= Beginning of Section =

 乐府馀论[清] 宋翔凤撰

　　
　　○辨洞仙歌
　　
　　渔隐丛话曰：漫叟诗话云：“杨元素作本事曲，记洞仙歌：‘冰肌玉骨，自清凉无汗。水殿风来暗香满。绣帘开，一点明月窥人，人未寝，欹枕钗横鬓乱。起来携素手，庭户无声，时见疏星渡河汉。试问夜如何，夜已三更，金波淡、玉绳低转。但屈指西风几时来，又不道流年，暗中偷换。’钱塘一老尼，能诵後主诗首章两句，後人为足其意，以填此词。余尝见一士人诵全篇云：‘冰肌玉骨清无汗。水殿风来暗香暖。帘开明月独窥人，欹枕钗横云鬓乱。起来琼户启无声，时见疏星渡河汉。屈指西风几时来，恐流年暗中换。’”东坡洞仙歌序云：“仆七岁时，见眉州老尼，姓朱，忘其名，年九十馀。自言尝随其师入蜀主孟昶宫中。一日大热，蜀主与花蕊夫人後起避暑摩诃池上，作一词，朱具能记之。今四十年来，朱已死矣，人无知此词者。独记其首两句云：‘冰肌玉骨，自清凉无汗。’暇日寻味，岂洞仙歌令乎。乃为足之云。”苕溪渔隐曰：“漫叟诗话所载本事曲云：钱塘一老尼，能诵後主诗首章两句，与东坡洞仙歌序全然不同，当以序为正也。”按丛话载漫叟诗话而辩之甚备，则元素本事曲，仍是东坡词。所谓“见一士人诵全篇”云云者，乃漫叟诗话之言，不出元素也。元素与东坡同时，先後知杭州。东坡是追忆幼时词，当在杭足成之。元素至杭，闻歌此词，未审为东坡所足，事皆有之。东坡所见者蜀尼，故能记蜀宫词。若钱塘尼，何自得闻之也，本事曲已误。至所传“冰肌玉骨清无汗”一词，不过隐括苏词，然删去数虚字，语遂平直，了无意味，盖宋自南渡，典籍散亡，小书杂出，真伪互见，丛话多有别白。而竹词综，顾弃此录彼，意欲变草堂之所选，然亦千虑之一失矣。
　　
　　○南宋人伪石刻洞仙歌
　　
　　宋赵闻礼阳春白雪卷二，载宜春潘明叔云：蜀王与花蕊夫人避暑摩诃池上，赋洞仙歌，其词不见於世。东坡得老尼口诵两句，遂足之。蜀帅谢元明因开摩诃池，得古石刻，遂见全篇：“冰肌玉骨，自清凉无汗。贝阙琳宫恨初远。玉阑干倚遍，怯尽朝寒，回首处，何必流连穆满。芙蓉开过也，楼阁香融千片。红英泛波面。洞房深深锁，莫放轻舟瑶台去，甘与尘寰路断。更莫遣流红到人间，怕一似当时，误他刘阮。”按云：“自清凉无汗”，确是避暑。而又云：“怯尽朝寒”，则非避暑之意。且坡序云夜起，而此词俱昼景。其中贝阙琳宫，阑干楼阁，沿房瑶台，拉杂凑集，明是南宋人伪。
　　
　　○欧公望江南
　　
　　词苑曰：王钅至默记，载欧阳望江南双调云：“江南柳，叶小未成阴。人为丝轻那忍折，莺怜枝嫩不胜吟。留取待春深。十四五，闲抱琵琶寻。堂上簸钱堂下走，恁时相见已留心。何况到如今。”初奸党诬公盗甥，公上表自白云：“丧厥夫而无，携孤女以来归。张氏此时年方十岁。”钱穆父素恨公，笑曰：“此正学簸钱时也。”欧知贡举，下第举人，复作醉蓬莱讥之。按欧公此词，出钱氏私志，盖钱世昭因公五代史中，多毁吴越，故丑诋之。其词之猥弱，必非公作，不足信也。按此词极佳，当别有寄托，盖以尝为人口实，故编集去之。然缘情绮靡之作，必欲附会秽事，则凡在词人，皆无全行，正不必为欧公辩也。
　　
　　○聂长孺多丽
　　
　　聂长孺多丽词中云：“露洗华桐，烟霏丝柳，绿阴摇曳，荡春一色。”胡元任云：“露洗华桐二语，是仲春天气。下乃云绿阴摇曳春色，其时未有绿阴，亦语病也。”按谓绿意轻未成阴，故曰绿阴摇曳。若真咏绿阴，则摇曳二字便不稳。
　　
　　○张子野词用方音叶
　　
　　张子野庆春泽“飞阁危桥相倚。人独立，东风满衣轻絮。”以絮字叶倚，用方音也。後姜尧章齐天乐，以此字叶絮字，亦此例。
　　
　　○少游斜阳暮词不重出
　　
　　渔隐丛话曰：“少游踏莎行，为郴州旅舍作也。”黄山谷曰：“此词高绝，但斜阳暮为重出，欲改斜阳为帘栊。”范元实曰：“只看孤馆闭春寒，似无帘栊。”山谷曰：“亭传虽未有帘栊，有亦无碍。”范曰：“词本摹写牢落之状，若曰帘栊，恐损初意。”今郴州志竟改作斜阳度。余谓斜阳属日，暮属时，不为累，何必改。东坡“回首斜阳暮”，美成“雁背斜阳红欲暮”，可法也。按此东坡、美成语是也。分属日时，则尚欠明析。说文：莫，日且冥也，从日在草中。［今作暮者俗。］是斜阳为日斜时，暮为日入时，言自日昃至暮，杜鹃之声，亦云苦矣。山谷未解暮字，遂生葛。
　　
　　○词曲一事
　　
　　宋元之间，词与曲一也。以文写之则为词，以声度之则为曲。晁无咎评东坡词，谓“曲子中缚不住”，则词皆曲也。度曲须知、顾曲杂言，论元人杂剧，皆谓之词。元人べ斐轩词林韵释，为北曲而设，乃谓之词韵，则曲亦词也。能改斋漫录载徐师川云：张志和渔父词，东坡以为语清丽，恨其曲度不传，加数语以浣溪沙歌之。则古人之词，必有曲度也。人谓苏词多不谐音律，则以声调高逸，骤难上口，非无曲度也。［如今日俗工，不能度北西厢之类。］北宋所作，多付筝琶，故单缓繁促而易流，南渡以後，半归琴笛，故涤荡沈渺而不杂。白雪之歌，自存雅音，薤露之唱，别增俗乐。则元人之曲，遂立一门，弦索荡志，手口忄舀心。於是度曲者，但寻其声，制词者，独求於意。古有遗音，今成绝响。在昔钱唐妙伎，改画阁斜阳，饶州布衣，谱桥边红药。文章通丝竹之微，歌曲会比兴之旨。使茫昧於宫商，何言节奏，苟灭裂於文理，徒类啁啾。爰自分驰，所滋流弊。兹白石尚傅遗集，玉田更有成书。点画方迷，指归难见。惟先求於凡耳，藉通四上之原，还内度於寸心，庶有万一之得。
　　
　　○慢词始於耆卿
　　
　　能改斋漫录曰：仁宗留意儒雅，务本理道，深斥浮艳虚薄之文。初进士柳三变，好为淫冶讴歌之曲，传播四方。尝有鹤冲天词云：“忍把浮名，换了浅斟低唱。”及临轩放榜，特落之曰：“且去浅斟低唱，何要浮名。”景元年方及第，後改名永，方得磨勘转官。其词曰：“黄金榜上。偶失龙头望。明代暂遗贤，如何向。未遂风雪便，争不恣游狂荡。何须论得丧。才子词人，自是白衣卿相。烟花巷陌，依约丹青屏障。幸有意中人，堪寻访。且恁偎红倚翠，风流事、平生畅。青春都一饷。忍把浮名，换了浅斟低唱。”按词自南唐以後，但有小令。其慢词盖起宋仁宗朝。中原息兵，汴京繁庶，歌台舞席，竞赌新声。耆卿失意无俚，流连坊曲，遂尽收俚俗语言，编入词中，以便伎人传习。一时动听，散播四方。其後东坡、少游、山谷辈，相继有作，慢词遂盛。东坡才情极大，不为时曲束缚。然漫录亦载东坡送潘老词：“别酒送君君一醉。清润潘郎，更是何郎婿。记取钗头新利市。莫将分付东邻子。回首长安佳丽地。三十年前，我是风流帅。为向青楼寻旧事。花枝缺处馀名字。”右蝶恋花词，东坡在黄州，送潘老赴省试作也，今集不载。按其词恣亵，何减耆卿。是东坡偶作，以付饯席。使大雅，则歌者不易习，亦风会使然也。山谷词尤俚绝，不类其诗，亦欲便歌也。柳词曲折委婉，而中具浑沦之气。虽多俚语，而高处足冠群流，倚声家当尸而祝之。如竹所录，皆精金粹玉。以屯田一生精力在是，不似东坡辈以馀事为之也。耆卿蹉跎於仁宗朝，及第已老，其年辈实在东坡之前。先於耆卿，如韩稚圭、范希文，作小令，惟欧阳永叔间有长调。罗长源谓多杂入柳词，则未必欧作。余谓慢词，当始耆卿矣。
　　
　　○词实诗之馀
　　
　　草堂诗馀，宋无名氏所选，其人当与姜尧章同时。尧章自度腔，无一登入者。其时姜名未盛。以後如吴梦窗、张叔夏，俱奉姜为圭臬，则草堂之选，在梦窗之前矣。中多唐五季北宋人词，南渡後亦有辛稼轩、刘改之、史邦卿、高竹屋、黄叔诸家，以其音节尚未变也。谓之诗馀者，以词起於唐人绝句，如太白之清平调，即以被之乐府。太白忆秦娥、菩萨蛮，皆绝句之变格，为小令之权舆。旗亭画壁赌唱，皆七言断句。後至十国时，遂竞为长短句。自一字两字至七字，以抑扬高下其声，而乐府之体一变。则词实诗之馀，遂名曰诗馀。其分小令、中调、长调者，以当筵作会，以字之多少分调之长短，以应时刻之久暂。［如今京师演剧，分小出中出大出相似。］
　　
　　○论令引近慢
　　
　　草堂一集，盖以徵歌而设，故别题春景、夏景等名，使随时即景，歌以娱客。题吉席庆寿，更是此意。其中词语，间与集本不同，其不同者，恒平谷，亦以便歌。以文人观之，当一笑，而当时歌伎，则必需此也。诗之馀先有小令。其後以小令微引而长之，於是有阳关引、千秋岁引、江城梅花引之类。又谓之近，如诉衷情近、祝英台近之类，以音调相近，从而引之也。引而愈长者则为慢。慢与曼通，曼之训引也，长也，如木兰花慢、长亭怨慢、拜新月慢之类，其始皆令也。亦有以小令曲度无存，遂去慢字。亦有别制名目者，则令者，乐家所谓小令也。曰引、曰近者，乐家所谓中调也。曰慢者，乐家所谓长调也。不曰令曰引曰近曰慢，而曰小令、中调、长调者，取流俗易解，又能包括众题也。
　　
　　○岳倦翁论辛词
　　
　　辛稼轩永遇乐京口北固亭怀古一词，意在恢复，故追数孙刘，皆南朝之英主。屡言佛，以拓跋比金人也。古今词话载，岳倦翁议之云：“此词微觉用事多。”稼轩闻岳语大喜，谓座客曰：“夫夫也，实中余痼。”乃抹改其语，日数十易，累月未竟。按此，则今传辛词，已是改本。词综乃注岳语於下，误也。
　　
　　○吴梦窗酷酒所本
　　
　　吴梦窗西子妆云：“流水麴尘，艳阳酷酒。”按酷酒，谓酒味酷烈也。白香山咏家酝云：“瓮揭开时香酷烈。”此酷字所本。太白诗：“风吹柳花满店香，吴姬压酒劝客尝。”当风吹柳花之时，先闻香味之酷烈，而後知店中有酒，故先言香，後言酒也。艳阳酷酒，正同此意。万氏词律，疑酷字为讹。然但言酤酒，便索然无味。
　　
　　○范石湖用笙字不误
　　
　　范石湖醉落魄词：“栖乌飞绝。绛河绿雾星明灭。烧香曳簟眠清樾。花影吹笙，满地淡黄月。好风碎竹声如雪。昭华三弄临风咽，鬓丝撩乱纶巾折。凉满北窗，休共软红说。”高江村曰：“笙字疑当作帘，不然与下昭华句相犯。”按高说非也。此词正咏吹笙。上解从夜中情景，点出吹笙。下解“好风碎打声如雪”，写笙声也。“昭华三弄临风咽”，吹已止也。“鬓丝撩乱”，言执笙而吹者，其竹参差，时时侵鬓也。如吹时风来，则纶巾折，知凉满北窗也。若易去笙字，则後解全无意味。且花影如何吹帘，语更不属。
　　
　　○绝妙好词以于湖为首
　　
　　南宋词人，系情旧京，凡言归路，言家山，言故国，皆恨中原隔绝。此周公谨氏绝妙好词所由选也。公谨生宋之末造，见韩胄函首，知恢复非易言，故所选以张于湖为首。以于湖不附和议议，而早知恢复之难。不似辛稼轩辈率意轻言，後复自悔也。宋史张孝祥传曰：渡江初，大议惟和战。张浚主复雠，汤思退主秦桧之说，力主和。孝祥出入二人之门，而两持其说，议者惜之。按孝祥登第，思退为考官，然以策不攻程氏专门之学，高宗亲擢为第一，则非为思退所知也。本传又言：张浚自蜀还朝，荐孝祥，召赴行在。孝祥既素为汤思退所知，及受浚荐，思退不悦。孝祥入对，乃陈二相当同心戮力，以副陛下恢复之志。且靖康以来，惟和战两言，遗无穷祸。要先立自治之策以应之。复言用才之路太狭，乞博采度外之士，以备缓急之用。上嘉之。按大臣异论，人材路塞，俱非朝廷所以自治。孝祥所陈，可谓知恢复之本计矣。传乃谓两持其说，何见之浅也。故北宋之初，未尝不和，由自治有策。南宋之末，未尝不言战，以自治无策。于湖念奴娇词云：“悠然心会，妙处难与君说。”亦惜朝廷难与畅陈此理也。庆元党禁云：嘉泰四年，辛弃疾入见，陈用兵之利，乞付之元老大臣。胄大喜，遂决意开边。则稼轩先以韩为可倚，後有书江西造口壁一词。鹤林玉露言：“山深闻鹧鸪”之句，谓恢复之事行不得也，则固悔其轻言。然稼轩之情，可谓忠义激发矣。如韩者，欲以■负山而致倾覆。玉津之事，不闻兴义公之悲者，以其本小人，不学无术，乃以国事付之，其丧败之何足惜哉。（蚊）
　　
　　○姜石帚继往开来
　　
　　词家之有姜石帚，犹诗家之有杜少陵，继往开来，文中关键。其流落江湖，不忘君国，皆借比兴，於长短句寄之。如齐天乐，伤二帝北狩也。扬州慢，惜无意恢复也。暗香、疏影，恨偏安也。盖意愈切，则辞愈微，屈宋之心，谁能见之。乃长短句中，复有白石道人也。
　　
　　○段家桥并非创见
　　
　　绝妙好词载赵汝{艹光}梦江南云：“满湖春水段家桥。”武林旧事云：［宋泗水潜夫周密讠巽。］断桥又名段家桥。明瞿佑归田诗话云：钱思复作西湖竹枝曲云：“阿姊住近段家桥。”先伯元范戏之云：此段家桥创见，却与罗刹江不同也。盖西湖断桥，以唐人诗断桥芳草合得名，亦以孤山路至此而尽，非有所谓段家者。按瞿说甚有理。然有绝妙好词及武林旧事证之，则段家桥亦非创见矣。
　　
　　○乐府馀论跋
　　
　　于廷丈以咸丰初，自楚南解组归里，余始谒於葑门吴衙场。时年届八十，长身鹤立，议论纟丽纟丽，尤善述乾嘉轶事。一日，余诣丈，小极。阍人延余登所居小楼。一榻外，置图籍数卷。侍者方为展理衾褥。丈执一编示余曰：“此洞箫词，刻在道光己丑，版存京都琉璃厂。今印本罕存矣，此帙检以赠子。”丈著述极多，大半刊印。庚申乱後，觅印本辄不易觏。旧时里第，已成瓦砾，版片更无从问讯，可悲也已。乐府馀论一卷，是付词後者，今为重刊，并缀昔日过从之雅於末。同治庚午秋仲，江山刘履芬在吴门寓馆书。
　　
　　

= End of Section =

### Exercise goal
Look through the entries above and say how many lines hold the word "渔隐丛话曰", giving the number alone.

### Answer to this exercise
2